Gravity-assisted stretch: In the head-down position, gravity pushes the abdominal contents toward the chest, producing a gravity-assisted stretch of the diaphragm that is enhanced during full exhalation. Increasing intra-abdominal pressure by voluntary contraction of the abdominal muscles, application of hand or arm pressure to the abdomen, or bending the body forward on exhalation can provide additional stretch.

Maximum elevation of the diaphragm is achieved in the supine position by letting the breath out completely and then contracting the abdominal muscles, placing the diaphragm on maximum passive stretch with some additional help from reciprocal inhibition.

Trigger Point Injection

Needle penetration in the diaphragm region is hazardous due to the great danger of producing a pneumothorax. Injection of the diaphragm is usually unnecessary, extremely dangerous, requires an unusual combination of skills, and is probably not very effective because only attachment TrPs are within reach.

If subcostal tenderness is clearly not from abdominal TrPs and mobilisation manoeuvres are not helpful, then one who is sufficiently skilled and properly equipped can consider injection of attachment TrPs of the diaphragm at the costal margin. The technique is similar to that used for needle EMG recordings of diaphragm motor unit activity.

Important: Injection techniques can only reach attachment TrPs. The endplate zone where the central TrPs are located is a horseshoe-shaped line running midway between the peripheral end of each fibre and its attachment onto the central tendon. Subcostal injection of Botulinum Toxin A would therefore be essentially useless and is seriously hazardous.

Corrective Actions

For lasting relief of diaphragmatic TrPs, the patient must be instructed to correct paradoxical breathing. It is important for full recovery of normal function to retrain these patients to use normal coordinated respiration.

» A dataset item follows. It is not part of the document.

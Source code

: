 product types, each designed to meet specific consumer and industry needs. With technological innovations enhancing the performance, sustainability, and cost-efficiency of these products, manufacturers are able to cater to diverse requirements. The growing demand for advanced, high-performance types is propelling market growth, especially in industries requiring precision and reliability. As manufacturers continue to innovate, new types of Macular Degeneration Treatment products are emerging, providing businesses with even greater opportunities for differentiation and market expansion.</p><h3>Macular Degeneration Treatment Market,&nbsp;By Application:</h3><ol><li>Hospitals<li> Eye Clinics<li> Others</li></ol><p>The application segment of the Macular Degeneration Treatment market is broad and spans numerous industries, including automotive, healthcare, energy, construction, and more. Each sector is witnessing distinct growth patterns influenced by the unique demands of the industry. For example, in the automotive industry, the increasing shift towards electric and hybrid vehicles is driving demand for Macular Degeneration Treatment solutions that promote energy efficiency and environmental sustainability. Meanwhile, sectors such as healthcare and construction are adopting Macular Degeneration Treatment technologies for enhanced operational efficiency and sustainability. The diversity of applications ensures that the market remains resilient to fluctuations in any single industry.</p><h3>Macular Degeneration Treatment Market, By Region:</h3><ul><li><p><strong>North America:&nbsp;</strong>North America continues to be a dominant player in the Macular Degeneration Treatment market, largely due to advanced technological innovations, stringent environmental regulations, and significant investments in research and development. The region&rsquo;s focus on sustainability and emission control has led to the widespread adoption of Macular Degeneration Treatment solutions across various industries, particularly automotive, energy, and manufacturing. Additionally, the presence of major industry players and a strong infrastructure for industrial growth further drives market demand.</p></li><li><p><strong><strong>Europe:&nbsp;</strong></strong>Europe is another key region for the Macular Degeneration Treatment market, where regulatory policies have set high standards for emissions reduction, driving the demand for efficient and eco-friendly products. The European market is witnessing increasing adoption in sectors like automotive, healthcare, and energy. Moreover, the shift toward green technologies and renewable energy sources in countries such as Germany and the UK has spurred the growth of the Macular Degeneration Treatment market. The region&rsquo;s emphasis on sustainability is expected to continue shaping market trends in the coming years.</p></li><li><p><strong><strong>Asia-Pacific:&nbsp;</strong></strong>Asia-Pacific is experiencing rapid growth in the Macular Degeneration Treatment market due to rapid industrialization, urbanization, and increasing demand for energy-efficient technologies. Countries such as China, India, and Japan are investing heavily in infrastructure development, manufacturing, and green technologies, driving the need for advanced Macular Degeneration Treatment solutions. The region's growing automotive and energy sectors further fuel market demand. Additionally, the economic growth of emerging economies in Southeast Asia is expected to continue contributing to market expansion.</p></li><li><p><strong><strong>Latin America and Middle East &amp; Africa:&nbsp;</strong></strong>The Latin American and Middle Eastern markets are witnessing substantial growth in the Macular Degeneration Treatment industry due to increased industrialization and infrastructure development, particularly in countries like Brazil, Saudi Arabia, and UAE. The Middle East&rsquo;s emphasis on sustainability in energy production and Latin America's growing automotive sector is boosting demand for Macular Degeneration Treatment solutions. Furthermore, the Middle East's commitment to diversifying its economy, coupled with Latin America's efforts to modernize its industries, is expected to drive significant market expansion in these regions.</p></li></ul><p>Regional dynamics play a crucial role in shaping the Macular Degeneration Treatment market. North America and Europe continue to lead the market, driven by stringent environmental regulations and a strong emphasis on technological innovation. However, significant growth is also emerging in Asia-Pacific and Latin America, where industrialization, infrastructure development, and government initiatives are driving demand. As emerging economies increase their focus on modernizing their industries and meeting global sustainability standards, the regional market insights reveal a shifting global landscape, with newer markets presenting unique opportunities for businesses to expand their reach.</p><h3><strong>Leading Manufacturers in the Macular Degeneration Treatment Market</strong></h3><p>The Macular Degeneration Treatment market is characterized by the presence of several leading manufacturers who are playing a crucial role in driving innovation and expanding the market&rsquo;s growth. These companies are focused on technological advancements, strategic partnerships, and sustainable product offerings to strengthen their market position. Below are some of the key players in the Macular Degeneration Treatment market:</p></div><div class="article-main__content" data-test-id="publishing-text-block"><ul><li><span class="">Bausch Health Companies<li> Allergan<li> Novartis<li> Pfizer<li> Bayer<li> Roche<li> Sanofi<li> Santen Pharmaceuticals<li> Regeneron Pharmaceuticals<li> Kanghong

  • Restore normal breathing pattern: Training is usually effective when a skilled clinician combines tactile monitoring with appropriate verbal feedback. The clinician should help the patient become aware of normal lateral lower rib movements
  • Erect posture: Head-forward, slumped posture needs to be corrected
  • Control chronic cough: When a patient has a chronic cough, it must be controlled before lasting relief from TrPs in respiratory muscles can be obtained

Satellite Trigger Points

  • Intercostal Muscles — commonly co-active; chronic cough and paradoxical breathing perpetuate TrPs in both muscles
  • Rectus Abdominis — diaphragmatic TrPs can be satellites to TrPs in the upper portion of the rectus abdominis on the same side
  • Scalene (Anterior) — primary muscle of inhalation; co-active with diaphragm

References

  • Travell JG, Simons DG. Myofascial Pain and Dysfunction: The Trigger Point Manual, Volume 2: The Lower Extremities. Baltimore: Williams & Wilkins; 1992. Chapter 45.